Indian Oil shares oversubscribed in Sri Lanka
Tuesday, November 30 2004 13:49 Hrs (IST)

Colombo: The Indian Oil Company's attempt to raise $ 35 million for its Sri Lanka operation has been a huge success with the company's Initial Public Offering (IPO) being oversubscribed by over six times.

Lanka IOC had hoped to issue 100 million shares of Rs 10 each at a premium of Rs 13 to 17 under a unique bidding scheme where investors could ask for shares at prices raging from Rs 23 to 27 per share.

"Initial indications are that the IPO is at least six times oversubscribed," the Secretaries to the issue, SSP Corporate Services, said even as more applications received in the mail were being processed.

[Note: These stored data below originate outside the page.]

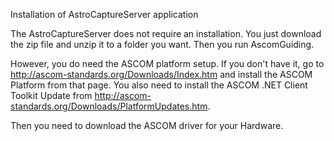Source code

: Installation of AstroCaptureServer application

The AstroCaptureServer does not require an installation. You just download the zip file and unzip it to a folder you want. Then you run AscomGuiding.

However, you do need the ASCOM platform setup. If you don't have it, go to http://ascom-standards.org/Downloads/Index.htm and install the ASCOM Platform from that page. You also need to install the ASCOM .NET Client Toolkit Update from http://ascom-standards.org/Downloads/PlatformUpdates.htm.

Then you need to download the ASCOM driver for your Hardware.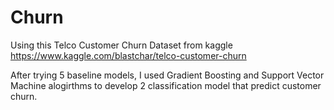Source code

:# Churn
Using this Telco Customer Churn Dataset from kaggle
https://www.kaggle.com/blastchar/telco-customer-churn

After trying 5 baseline models, I used Gradient Boosting and Support Vector Machine alogirthms to develop 2 classification model that predict customer churn. 
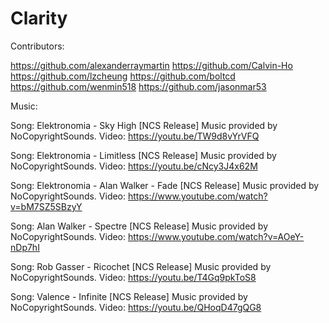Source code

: # Clarity

Contributors:

https://github.com/alexanderraymartin
https://github.com/Calvin-Ho
https://github.com/lzcheung
https://github.com/boltcd
https://github.com/wenmin518
https://github.com/jasonmar53


Music:

Song: Elektronomia - Sky High [NCS Release]
Music provided by NoCopyrightSounds.
Video: https://youtu.be/TW9d8vYrVFQ

Song: Elektronomia - Limitless [NCS Release] 
Music provided by NoCopyrightSounds.
Video: https://youtu.be/cNcy3J4x62M

Song: Elektronomia - Alan Walker - Fade [NCS Release]
Music provided by NoCopyrightSounds.
Video: https://www.youtube.com/watch?v=bM7SZ5SBzyY

Song: Alan Walker - Spectre [NCS Release]
Music provided by NoCopyrightSounds.
Video: https://www.youtube.com/watch?v=AOeY-nDp7hI

Song: Rob Gasser - Ricochet [NCS Release] 
Music provided by NoCopyrightSounds.
Video: https://youtu.be/T4Gq9pkToS8

Song: Valence - Infinite [NCS Release] 
Music provided by NoCopyrightSounds.
Video: https://youtu.be/QHoqD47gQG8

The objective of the IPO was to raise money to fund the company's capital expenditure commitments during the next two years.

The company wants to spend $ 15 million on improving filling stations while another $ 15 million will go to refurbish 35 to 40 oil storage tanks at the China Bay, in Trincomalee.

The balance $ 5 million will go to set up a blending plant for lubricant oils and vehicle fuel additives in Trincomalee. Any shortfall in funding will be met with internally generated cash and debt.

Lanka IOC enjoys a 10-year tax holiday in Sri Lanka. All its capital goods imports are also duty-free.